*** Supplied data
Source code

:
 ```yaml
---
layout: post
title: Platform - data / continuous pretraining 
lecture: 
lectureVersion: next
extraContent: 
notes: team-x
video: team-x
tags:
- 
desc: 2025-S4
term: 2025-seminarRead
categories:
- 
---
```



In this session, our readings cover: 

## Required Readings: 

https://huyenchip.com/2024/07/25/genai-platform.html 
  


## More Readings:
******
Work to complete: Return the material in full. Each line must match.

Task result:
Source code

:
 ```yaml
---
layout: post
title: Platform - data / continuous pretraining 
lecture: 
lectureVersion: next
extraContent: 
notes: team-x
video: team-x
tags:
- 
desc: 2025-S4
term: 2025-seminarRead
categories:
- 
---
```



In this session, our readings cover: 

## Required Readings: 

https://huyenchip.com/2024/07/25/genai-platform.html 
  


## More Readings:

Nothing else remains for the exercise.